Se funziona bene, evita che andiamo a farci del male. Vorrebbe che tutto rimanesse al suo posto, no sorprese. Tranquillità. Ma perché tutto questo è importante per la leadership? Per una serie di motivi. Prima di tutto: quando ci relazioniamo con le altre persone, non possiamo dare per scontata la propensione al cambiamento, anzi. Per di più alle persone non piace necessariamente l’indipendenza, perché provoca insicurezza. Spesso preferiscono avere regole e sicurezza.
Un buon contesto, e un leader che prenda i rischi per loro, e che sappia però accettare la loro condizione e il loro profilo di rischio rispetto alla vita.
03. Altri ingredienti
Quindi ecco che iniziamo ad avere i primi ingredienti. Il leader deve saper uscire dalla zona di comfort e provocare cambiamento, ma deve saper far sentire la sua squadra sicura. Per la prima parte, uscire dalla zona di comfort, è facile.

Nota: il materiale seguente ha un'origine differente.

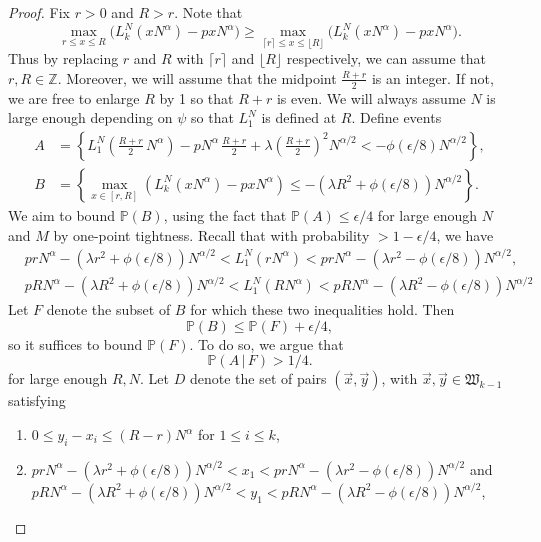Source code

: \documentclass[12pt]{article}
\begin{document}
	\begin{proof}
		
	Fix $r>0$ and $R>r$. Note that
	\[
	\max_{r\leq x\leq R} \big(L_k^N(xN^\alpha) - pxN^\alpha\big) \geq \max_{\lceil r\rceil \leq x \leq \lfloor R\rfloor} \big(L_k^N(xN^\alpha) - pxN^\alpha\big).
	\]
	Thus by replacing $r$ and $R$ with $\lceil r\rceil$ and $\lfloor R\rfloor$ respectively, we can assume that $r,R\in\mathbb{Z}$. Moreover, we will assume that the midpoint $\frac{R+r}{2}$ is an integer. If not, we are free to enlarge $R$ by 1 so that $R+r$ is even. We will always assume $N$ is large enough depending on $\psi$ so that $L_1^N$ is defined at $R$. Define events
	\begin{align*}
	A &= \left\{L_1^N\left(\frac{R+r}{2}\,N^\alpha\right) - pN^\alpha\,\frac{R+r}{2} + \lambda\left(\frac{R+r}{2}\right)^2 N^{\alpha/2} < -\phi(\epsilon/8)N^{\alpha/2}\right\},\\
	B &= \left\{\max_{x\in[r,R]} \left(L_k^N(xN^\alpha) - pxN^\alpha\right) \leq -(\lambda R^2 + \phi(\epsilon/8)) N^{\alpha/2} \right\}.
	\end{align*}
	We aim to bound $\mathbb{P}(B)$, using the fact that $\mathbb{P}(A) \leq \epsilon/4$ for large enough $N$ and $M$ by one-point tightness. Recall that with probability $>1-\epsilon/4$, we have 
	\begin{align*}
	& prN^\alpha - (\lambda r^2+\phi(\epsilon/8))N^{\alpha/2} < L_1^N(rN^\alpha) <  prN^\alpha - (\lambda r^2-\phi(\epsilon/8))N^{\alpha/2},\\
	& pRN^\alpha - (\lambda R^2+\phi(\epsilon/8))N^{\alpha/2} < L_1^N(RN^\alpha) <  pRN^\alpha - (\lambda R^2-\phi(\epsilon/8))N^{\alpha/2}
	\end{align*}
	Let $F$ denote the subset of $B$ for which these two inequalities hold. Then 
	\[
	\mathbb{P}(B) \leq \mathbb{P}(F) + \epsilon/4,
	\]
	so it suffices to bound $\mathbb{P}(F)$. To do so, we argue that 
	\[
	\mathbb{P}(A\,|\,F) > 1/4.
	\]
	for large enough $R,N$. Let $D$ denote the set of pairs $(\vec{x},\vec{y})$, with $\vec{x},\vec{y}\in\mathfrak{W}_{k-1}$ satisfying 
	\begin{enumerate}[label=(\arabic*)]
		
		\item $0\leq y_i - x_i \leq (R-r)N^\alpha$ for $1\leq i\leq k$,
		
		\item $prN^\alpha - (\lambda r^2+\phi(\epsilon/8))N^{\alpha/2} < x_1 <  prN^\alpha - (\lambda r^2-\phi(\epsilon/8))N^{\alpha/2}$ and $pRN^\alpha - (\lambda R^2+\phi(\epsilon/8))N^{\alpha/2} < y_1 <  pRN^\alpha - (\lambda R^2-\phi(\epsilon/8))N^{\alpha/2}$,
		

\end{enumerate}
\end{proof}
\end{document}
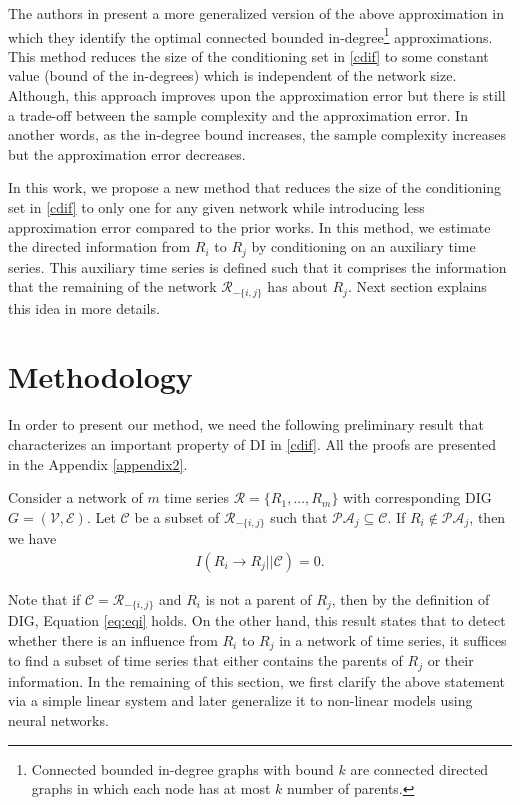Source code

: The authors in \citet{quinn2015bounded} present a more generalized version of the above approximation in which they identify the optimal connected bounded in-degree\footnote{Connected bounded in-degree graphs with bound $k$ are connected directed graphs in which each node has at most $k$ number of parents.} approximations.  
This method reduces the size of the conditioning set in \eqref{cdif} to some constant value (bound of the in-degrees) which is independent of the network size. 
Although, this approach improves upon the approximation error but there is still a trade-off between the sample complexity and the approximation error. In another words, as the in-degree bound increases, the sample complexity increases but the approximation error decreases.


In this work, we propose a new method that reduces the size of the conditioning set in \eqref{cdif} to only one for any given network while introducing less approximation error compared to the prior works. 
In this method, we estimate the directed information from $R_i$ to $R_j$ by conditioning on an auxiliary time series. This auxiliary time series is defined such that it comprises the information that the remaining of the network $\mathcal{R}_{-\{i,j\}}$ has about $R_j$.
Next section explains this idea in more details.



\section{Methodology}\label{sec:method}

In order to present our method, we need the following preliminary result that characterizes an important property of DI in \eqref{cdif}. All the proofs are presented in the Appendix \ref{appendix2}.

\begin{lemma}\label{lemma:small}
Consider a network of $m$ time series $\mathcal{R}=\{R_1,...,R_m\}$ with corresponding DIG $G=(\mathcal{V},\mathcal{E})$. Let $\mathcal{C}$ be a subset of $\mathcal{R}_{-\{i,j\}}$ such that $\mathcal{PA}_j\subseteq \mathcal{C}$. If $R_i\not\in\mathcal{PA}_j$, then we have
\begin{align}\label{eq:eqi}
I(R_i\rightarrow R_j||\mathcal{C})=0.
\end{align}
\end{lemma}
Note that if $\mathcal{C}=\mathcal{R}_{-\{i,j\}}$ and $R_i$ is not a parent of $R_j$, then by the definition of DIG, Equation  \eqref{eq:eqi} holds.
On the other hand, this result states that to detect whether there is an influence from $R_i$ to $R_j$ in a network of time series, it suffices to find a subset of time series that either contains the parents of $R_j$ or their information.
In the remaining of this section, we first clarify the above statement via a simple linear system and later generalize it to non-linear models using neural networks.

Piccoli passi incrementali.
Usate pure tutto quello che abbiamo detto sulle abitudini (anche perché qui il tempo è limitato). Piccoli passi, con un piede sempre fuori dallo steccato, in modo da fare si che lo stesso uscire continuamente dal comfort diventi un comportamento abitudinario. Sulla sicurezza, bene… sulla sicurezza si deve andare più in profondità. Nel percorso spiego anche la base della teoria dell’attaccamento di Bowlby, che ci aiuta a capire se già dalla nostra infanzia abbiamo ricevuto una propensione alla leadership oppure no, attraverso lo studio delle relazioni sotto la chiave di lettura appunto della sicurezza.
Questo perché sicurezza = fiducia. Sicurezza = fiducia.
La sicurezza quindi sta alla base delle condizioni umane. Ed è importante capire che un leader, tra le varie caratteristiche, deve avere una capacità di saper individuare la personalità delle varie persone nel team. La teoria dell’attaccamento aiuta, come aiuta avere allenata la zona del cervello relativa alle teorie della mente, e l’empatia. Ma ci sono altre caratteristiche che determinano la mente di un leader. Una di queste, è la creatività. No no, non parlo di quel che si dice, sul fatto che i leader siano creativi. Parlo a livello neuroscientifico. Una ricerca del dottor Balhtazard del 2007 su una serie di leader ha dimostrato come ci sia un elemento che li accomuna tutti. Ed è la conformazione cerebrale. Sembra che il cervello di un leader sia genericamente più connesso. Cioè differenti parti del cervello sono meglio connesse tra di loro. Questo conferma una serie di cose. Il leader non è task-driven.
È forte nelle soft skills, per il resto delega. Il leader conosce molte cose che non sono necessariamente relazionate tra loro, ed è lui o lei a creare queste connessioni. E queste connessioni sono di fatto traducibili in potere creativo. Perché ricordiamo che la creatività non è un inventare un pensiero dal nulla, ma unire punti distanti tra loro. L’energia non si crea, si trasforma. E creatività vuol dire problem solving, ma vuol dire anche visione. Perché visione è un problem solving a lungo termine. Un cervello connesso è un cervello che si mantiene stimolato e quindi curioso. La curiosità è la benzina della creatività. Insomma, penso che il concetto passi.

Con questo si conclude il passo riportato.